Your answer must consist of one number: how many lines in the records contain "会带上当前框架已经校验完成的axios请求配置".

Records from a data source
· · · · · · ·

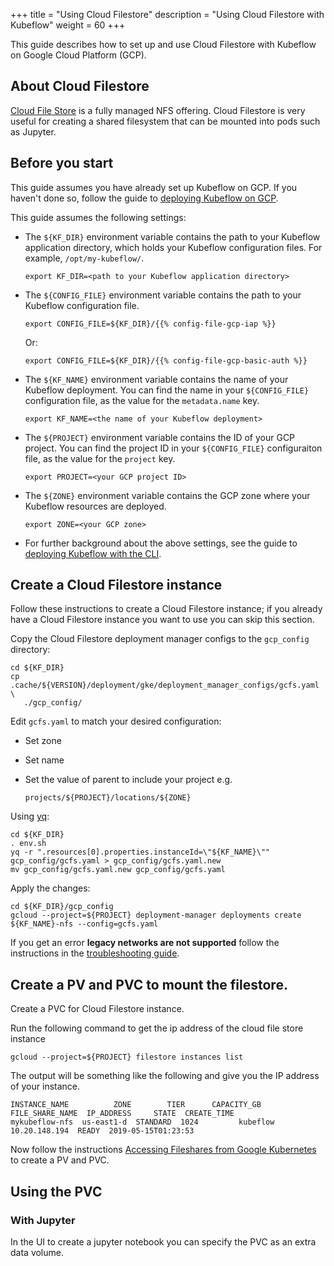 +++
title = "Using Cloud Filestore"
description = "Using Cloud Filestore with Kubeflow"
weight = 60
+++

This guide describes how to set up and use Cloud Filestore with Kubeflow on 
Google Cloud Platform (GCP).

## About Cloud Filestore

[Cloud File Store](https://cloud.google.com/filestore/docs/) is a fully managed NFS offering.
Cloud Filestore is very useful for creating a shared filesystem that can be mounted into pods such as Jupyter.

## Before you start

This guide assumes you have already set up Kubeflow on GCP. If you haven't done
so, follow the guide to [deploying Kubeflow on GCP](/docs/gke/deploy/).

This guide assumes the following settings: 

* The `${KF_DIR}` environment variable contains the path to
  your Kubeflow application directory, which holds your Kubeflow configuration 
  files. For example, `/opt/my-kubeflow/`.

  ```
  export KF_DIR=<path to your Kubeflow application directory>
  ``` 

* The `${CONFIG_FILE}` environment variable contains the path to your 
  Kubeflow configuration file.

  ```
  export CONFIG_FILE=${KF_DIR}/{{% config-file-gcp-iap %}}
  ```

    Or:

  ```
  export CONFIG_FILE=${KF_DIR}/{{% config-file-gcp-basic-auth %}}
  ```

* The `${KF_NAME}` environment variable contains the name of your Kubeflow 
  deployment. You can find the name in your `${CONFIG_FILE}` 
  configuration file, as the value for the `metadata.name` key.

  ```
  export KF_NAME=<the name of your Kubeflow deployment>
  ```

* The `${PROJECT}` environment variable contains the ID of your GCP project. 
  You can find the project ID in 
  your `${CONFIG_FILE}` configuraiton file, as the value for the `project` key.

  ```
  export PROJECT=<your GCP project ID>
  ```

* The `${ZONE}` environment variable contains the GCP zone where your
  Kubeflow resources are deployed.

  ```
  export ZONE=<your GCP zone>
  ```

* For further background about the above settings, see the guide to
  [deploying Kubeflow with the CLI](/docs/gke/deploy/deploy-cli).

## Create a Cloud Filestore instance

Follow these instructions to create a Cloud Filestore instance; if you already have a Cloud Filestore instance you want to
use you can skip this section.

Copy the Cloud Filestore deployment manager configs to the `gcp_config` directory:

```
cd ${KF_DIR}
cp .cache/${VERSION}/deployment/gke/deployment_manager_configs/gcfs.yaml \
   ./gcp_config/
```

Edit `gcfs.yaml` to match your desired configuration:

  * Set zone
  * Set name
  * Set the value of parent to include your project e.g.

    ```
    projects/${PROJECT}/locations/${ZONE}
    ```

Using [yq](https://github.com/kislyuk/yq):

```
cd ${KF_DIR}
. env.sh
yq -r ".resources[0].properties.instanceId=\"${KF_NAME}\"" gcp_config/gcfs.yaml > gcp_config/gcfs.yaml.new
mv gcp_config/gcfs.yaml.new gcp_config/gcfs.yaml
```

Apply the changes:

<!-- 
  TODO(https://github.com/kubeflow/kubeflow/issues/3265): When this is fixed we
  should be able to just rerun kfctl apply platform rather than running gcloud
-->

```
cd ${KF_DIR}/gcp_config
gcloud --project=${PROJECT} deployment-manager deployments create ${KF_NAME}-nfs --config=gcfs.yaml
```

If you get an error **legacy networks are not supported** follow the instructions
in the [troubleshooting guide](/docs/other-guides/troubleshooting).

## Create a PV and PVC to mount the filestore.

Create a PVC for Cloud Filestore instance.

Run the following command to get the ip address of the cloud file store instance

```
gcloud --project=${PROJECT} filestore instances list
```

The output will be something like the following and give you the IP address of your instance.

```
INSTANCE_NAME          ZONE        TIER      CAPACITY_GB  FILE_SHARE_NAME  IP_ADDRESS     STATE  CREATE_TIME
mykubeflow-nfs  us-east1-d  STANDARD  1024         kubeflow         10.20.148.194  READY  2019-05-15T01:23:53

```

Now follow the instructions [Accessing Fileshares from Google Kubernetes](https://cloud.google.com/filestore/docs/accessing-fileshares) to create a PV and PVC.

## Using the PVC

### With Jupyter

In the UI to create a jupyter notebook you can specify the PVC as an extra data volume.
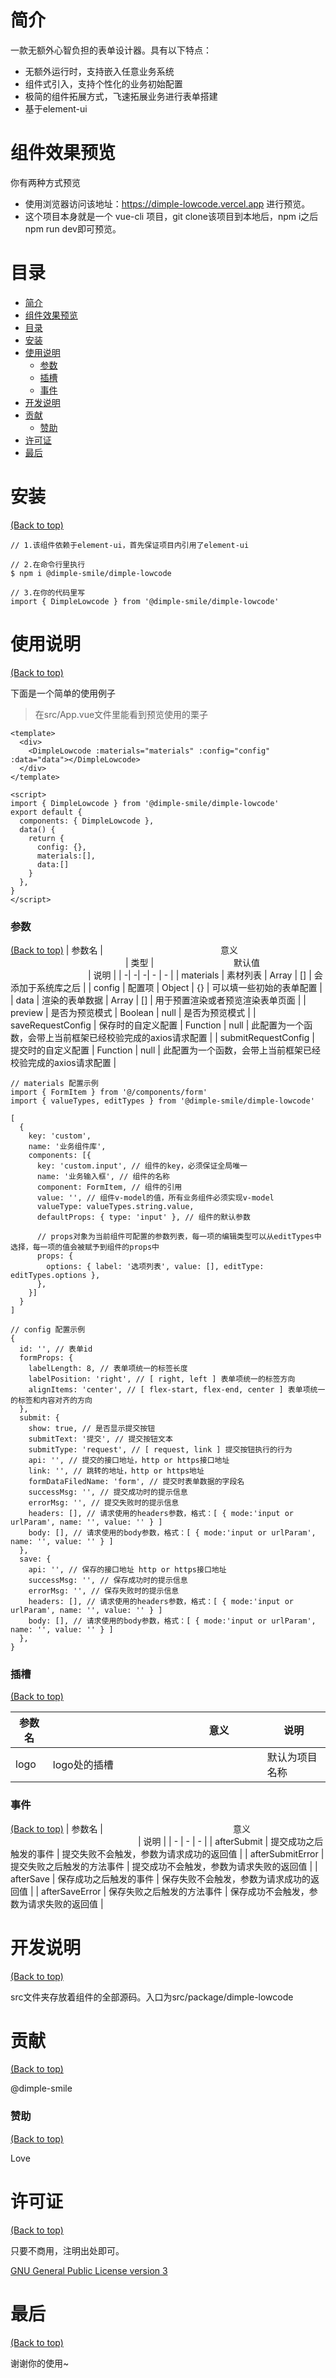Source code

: <!-- Add banner here -->

# 简介
一款无额外心智负担的表单设计器。具有以下特点：

- 无额外运行时，支持嵌入任意业务系统
- 组件式引入，支持个性化的业务初始配置
- 极简的组件拓展方式，飞速拓展业务进行表单搭建
- 基于element-ui

# 组件效果预览
你有两种方式预览
- 使用浏览器访问该地址：https://dimple-lowcode.vercel.app 进行预览。
- 这个项目本身就是一个 vue-cli 项目，git clone该项目到本地后，npm i之后 npm run dev即可预览。

# 目录

- [简介](#简介)
- [组件效果预览](#组件效果预览)
- [目录](#目录)
- [安装](#安装)
- [使用说明](#使用说明)
    - [参数](#参数)
    - [插槽](#插槽)
    - [事件](#事件)
- [开发说明](#开发说明)
- [贡献](#贡献)
    - [赞助](#赞助)
- [许可证](#许可证)
- [最后](#最后)

# 安装
[(Back to top)](#目录)

```
// 1.该组件依赖于element-ui，首先保证项目内引用了element-ui

// 2.在命令行里执行
$ npm i @dimple-smile/dimple-lowcode

// 3.在你的代码里写
import { DimpleLowcode } from '@dimple-smile/dimple-lowcode'
```

# 使用说明
[(Back to top)](#目录)

下面是一个简单的使用例子

> 在src/App.vue文件里能看到预览使用的栗子
```
<template>
  <div>
    <DimpleLowcode :materials="materials" :config="config" :data="data"></DimpleLowcode>
  </div>
</template>

<script>
import { DimpleLowcode } from '@dimple-smile/dimple-lowcode'
export default {
  components: { DimpleLowcode },
  data() {
    return {
      config: {},
      materials:[],
      data:[]
    }
  },
}
</script>
```
### 参数
[(Back to top)](#目录)
| 参数名 | <img width="180px" /> 意义 <img width="180px" /> | 类型 | <img width="120px" /> 默认值 <img width="120px" /> | 说明 |
| -| -| -| - | - |
| materials | 素材列表 | Array | [] | 会添加于系统库之后 |
| config | 配置项 | Object | {} | 可以填一些初始的表单配置 |
| data | 渲染的表单数据 | Array | [] | 用于预置渲染或者预览渲染表单页面 |
| preview | 是否为预览模式 | Boolean | null | 是否为预览模式 |
| saveRequestConfig | 保存时的自定义配置 | Function | null | 此配置为一个函数，会带上当前框架已经校验完成的axios请求配置 |
| submitRequestConfig | 提交时的自定义配置 | Function | null | 此配置为一个函数，会带上当前框架已经校验完成的axios请求配置 |

```
// materials 配置示例
import { FormItem } from '@/components/form' 
import { valueTypes, editTypes } from '@dimple-smile/dimple-lowcode'

[
  {
    key: 'custom', 
    name: '业务组件库',
    components: [{
      key: 'custom.input', // 组件的key，必须保证全局唯一
      name: '业务输入框', // 组件的名称
      component: FormItem, // 组件的引用
      value: '', // 组件v-model的值，所有业务组件必须实现v-model
      valueType: valueTypes.string.value,
      defaultProps: { type: 'input' }, // 组件的默认参数

      // props对象为当前组件可配置的参数列表，每一项的编辑类型可以从editTypes中选择，每一项的值会被赋予到组件的props中
      props: {
        options: { label: '选项列表', value: [], editType: editTypes.options },
      },
    }]
  }
]
```

```
// config 配置示例
{
  id: '', // 表单id
  formProps: {
    labelLength: 8, // 表单项统一的标签长度
    labelPosition: 'right', // [ right, left ] 表单项统一的标签方向
    alignItems: 'center', // [ flex-start, flex-end, center ] 表单项统一的标签和内容对齐的方向
  },
  submit: {
    show: true, // 是否显示提交按钮
    submitText: '提交', // 提交按钮文本
    submitType: 'request', // [ request, link ] 提交按钮执行的行为
    api: '', // 提交的接口地址，http or https接口地址
    link: '', // 跳转的地址，http or https地址
    formDataFiledName: 'form', // 提交时表单数据的字段名
    successMsg: '', // 提交成功时的提示信息
    errorMsg: '', // 提交失败时的提示信息
    headers: [], // 请求使用的headers参数，格式：[ { mode:'input or urlParam', name: '', value: '' } ]
    body: [], // 请求使用的body参数，格式：[ { mode:'input or urlParam', name: '', value: '' } ]
  },
  save: {
    api: '', // 保存的接口地址 http or https接口地址
    successMsg: '', // 保存成功时的提示信息
    errorMsg: '', // 保存失败时的提示信息
    headers: [], // 请求使用的headers参数，格式：[ { mode:'input or urlParam', name: '', value: '' } ]
    body: [], // 请求使用的body参数，格式：[ { mode:'input or urlParam', name: '', value: '' } ]
  },
}
```
### 插槽
[(Back to top)](#目录)

| 参数名 | <img width="200px" /> 意义 <img width="200px" /> | 说明 |
| - | - | - |
| logo | logo处的插槽 | 默认为项目名称

### 事件
[(Back to top)](#目录)
| 参数名 | <img width="200px" /> 意义 <img width="200px" /> | 说明 |
| - | - | - |
| afterSubmit | 提交成功之后触发的事件 | 提交失败不会触发，参数为请求成功的返回值 |
| afterSubmitError | 提交失败之后触发的方法事件 | 提交成功不会触发，参数为请求失败的返回值 |
| afterSave | 保存成功之后触发的事件 | 保存失败不会触发，参数为请求成功的返回值 |
| afterSaveError | 保存失败之后触发的方法事件 | 保存成功不会触发，参数为请求失败的返回值 |

# 开发说明
[(Back to top)](#目录)

src文件夹存放着组件的全部源码。入口为src/package/dimple-lowcode

# 贡献
[(Back to top)](#目录)

@dimple-smile

### 赞助
[(Back to top)](#目录)

Love
# 许可证
[(Back to top)](#目录)

只要不商用，注明出处即可。

[GNU General Public License version 3](https://opensource.org/licenses/GPL-3.0)

# 最后
[(Back to top)](#目录)

谢谢你的使用~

· · · · · · ·

Problem solution:
2